New York, July 7, 2006 — The editor of an opposition daily has been jailed in the Armenian capital, Yerevan, for more than two weeks without bail. Arman Babadzhanian, editor-in-chief of Zhamanak Yerevan (Yerevan Times), faces up to five years in prison for allegedly forging documents to avoid military service, but the Committee to Protect Journalists and others are concerned that the charge was prompted by his newspaper’s critical reporting on government conduct.

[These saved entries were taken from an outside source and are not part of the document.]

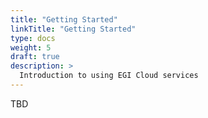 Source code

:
 ```yaml
---
title: "Getting Started"
linkTitle: "Getting Started"
type: docs
weight: 5
draft: true
description: >
  Introduction to using EGI Cloud services
---
```


TBD
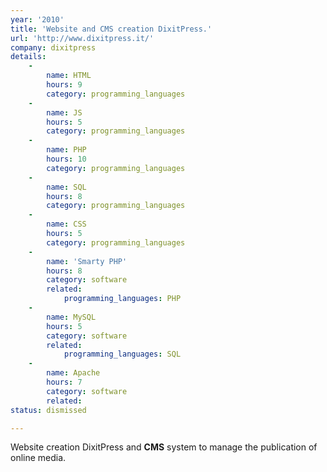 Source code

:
 ```yaml
---
year: '2010'
title: 'Website and CMS creation DixitPress.'
url: 'http://www.dixitpress.it/'
company: dixitpress
details:
    -
        name: HTML
        hours: 9
        category: programming_languages
    -
        name: JS
        hours: 5
        category: programming_languages
    -
        name: PHP
        hours: 10
        category: programming_languages
    -
        name: SQL
        hours: 8
        category: programming_languages
    -
        name: CSS
        hours: 5
        category: programming_languages
    -
        name: 'Smarty PHP'
        hours: 8
        category: software
        related:
            programming_languages: PHP
    -
        name: MySQL
        hours: 5
        category: software
        related:
            programming_languages: SQL
    -
        name: Apache
        hours: 7
        category: software
        related:
status: dismissed

---
```

Website creation DixitPress and <b>CMS</b> system to manage the publication of online media. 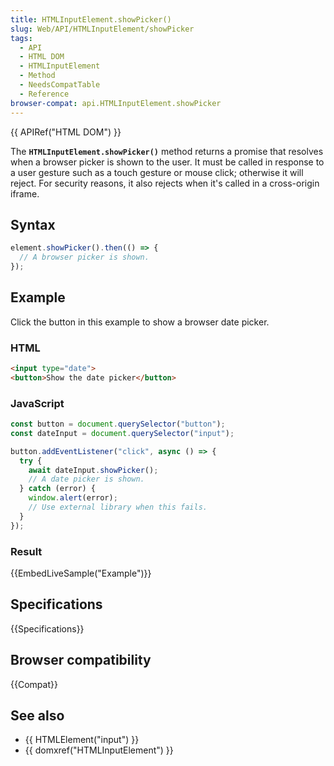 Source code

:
 ```yaml
---
title: HTMLInputElement.showPicker()
slug: Web/API/HTMLInputElement/showPicker
tags:
  - API
  - HTML DOM
  - HTMLInputElement
  - Method
  - NeedsCompatTable
  - Reference
browser-compat: api.HTMLInputElement.showPicker
---
```

{{ APIRef("HTML DOM") }}

The **`HTMLInputElement.showPicker()`** method returns a promise that resolves
when a browser picker is shown to the user. It must be called in response to a
user gesture such as a touch gesture or mouse click; otherwise it will reject. For
security reasons, it also rejects when it's called in a cross-origin iframe.

## Syntax

```js
element.showPicker().then(() => {
  // A browser picker is shown.
});
```

## Example

Click the button in this example to show a browser date picker.

### HTML

```html
<input type="date">
<button>Show the date picker</button>
```

### JavaScript

```js
const button = document.querySelector("button");
const dateInput = document.querySelector("input");

button.addEventListener("click", async () => {
  try {
    await dateInput.showPicker();
    // A date picker is shown.
  } catch (error) {
    window.alert(error);
    // Use external library when this fails.
  }
});
```

### Result

{{EmbedLiveSample("Example")}}


## Specifications

{{Specifications}}

## Browser compatibility

{{Compat}}

## See also

- {{ HTMLElement("input") }}
- {{ domxref("HTMLInputElement") }}
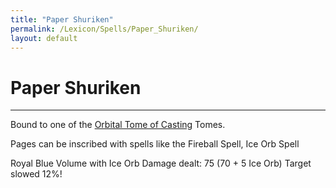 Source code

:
 ```yaml
---
title: "Paper Shuriken"
permalink: /Lexicon/Spells/Paper_Shuriken/
layout: default
---
```

# Paper Shuriken
---
Bound to one of the [Orbital Tome of Casting](_Lexicon/OrbitalTomeofCasting.md) Tomes.

Pages can be inscribed with spells like the Fireball Spell, Ice Orb Spell



Royal Blue Volume with Ice Orb
Damage dealt: 75 (70 + 5 Ice Orb) Target slowed 12%! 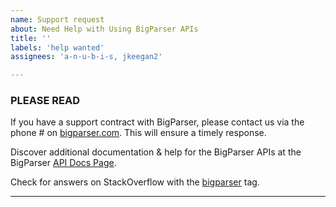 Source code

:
 ```yaml
---
name: Support request
about: Need Help with Using BigParser APIs
title: ''
labels: 'help wanted'
assignees: 'a-n-u-b-i-s, jkeegan2'

---
```


### PLEASE READ

If you have a support contract with BigParser, please contact us via the phone # on [bigparser.com](https://www.bigparser.com/). This will ensure a timely response.

Discover additional documentation & help for the BigParser APIs at the BigParser [API Docs Page](https://api.bigparser.com/).

Check for answers on StackOverflow with the [bigparser](http://stackoverflow.com/questions/tagged/bigparser) tag.

---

Babadzhanian was arrested June 26, just days after the Armenian-language newspaper published an article questioning the independence of the prosecutor general’s office, said Seda Muradian of the London-based Institute for War and Peace Reporting (IWPR), which has followed the case closely. Authorities allege that forgeries occurred in 2002, but they did not explain the delay in pressing charges.
Press reports said the prosecutor general summoned Babadzhanian for questioning as a witness in a criminal case but jailed him instead on the forgery charge. News reports said that the editor allegedly confessed to forging documents to avoid the draft, but press freedom and human rights groups are questioning the prosecutors’ motives.
Babadzhanian was being held today in the Nabarashen pretrial detention center in Yerevan, according to the Yerevan Press Club. His lawyer unsuccessfully sought Babadzhanian’s release from preliminary detention while the case was pending. CPJ sources said that Babadzhanian could remain imprisoned without bail for weeks before the case proceeds.
Muradian, Armenia country director for IWPR, said the prosecutor’s refusal to grant Babadzhanian preliminary release on bail is very unusual in this type of case. “Authorities are treating Babadzhanian as a dangerous criminal,” Muradian told CPJ.
On Wednesday, the Yerevan Press Club, Internews Armenia, the Committee to Protect Freedom of Expression, the Helsinki Committee of Armenia, and other local press freedom groups sent a letter to the prosecutor general’s office seeking Babadzhanian’s release on bail. The groups also challenged the validity of Babadzhanian’s purported confession. Also on Wednesday, editors of seven Armenian independent and opposition newspapers issued a statement saying Babadzhanian’s arrest was intended to intimidate the press.
“We are very concerned that the criminal case against Arman Babadzhanian may be related to his journalism,” CPJ Executive Director Joel Simon said today. “We call on Armenian authorities to release him pending trial and make their evidence against him public.”
Babadzhanian’s colleagues from Zhamanak Yerevan staged protests in front of the prosecutor general’s office for three days after their editor was arrested, saying that the case is politically motivated and connected to the paper’s critical editorial stance, according to press reports.
Armenian independent press has come under pressure in recent years. The independent television station A1+ has been refused a broadcast license 11 times since it was taken off the air in 2002. In April 2005, legislation restricting press coverage of terrorism was adopted. Retaliatory assaults against journalists continue, especially in the provinces, and officials do little to apprehend and prosecute the perpetrators, CPJ research shows.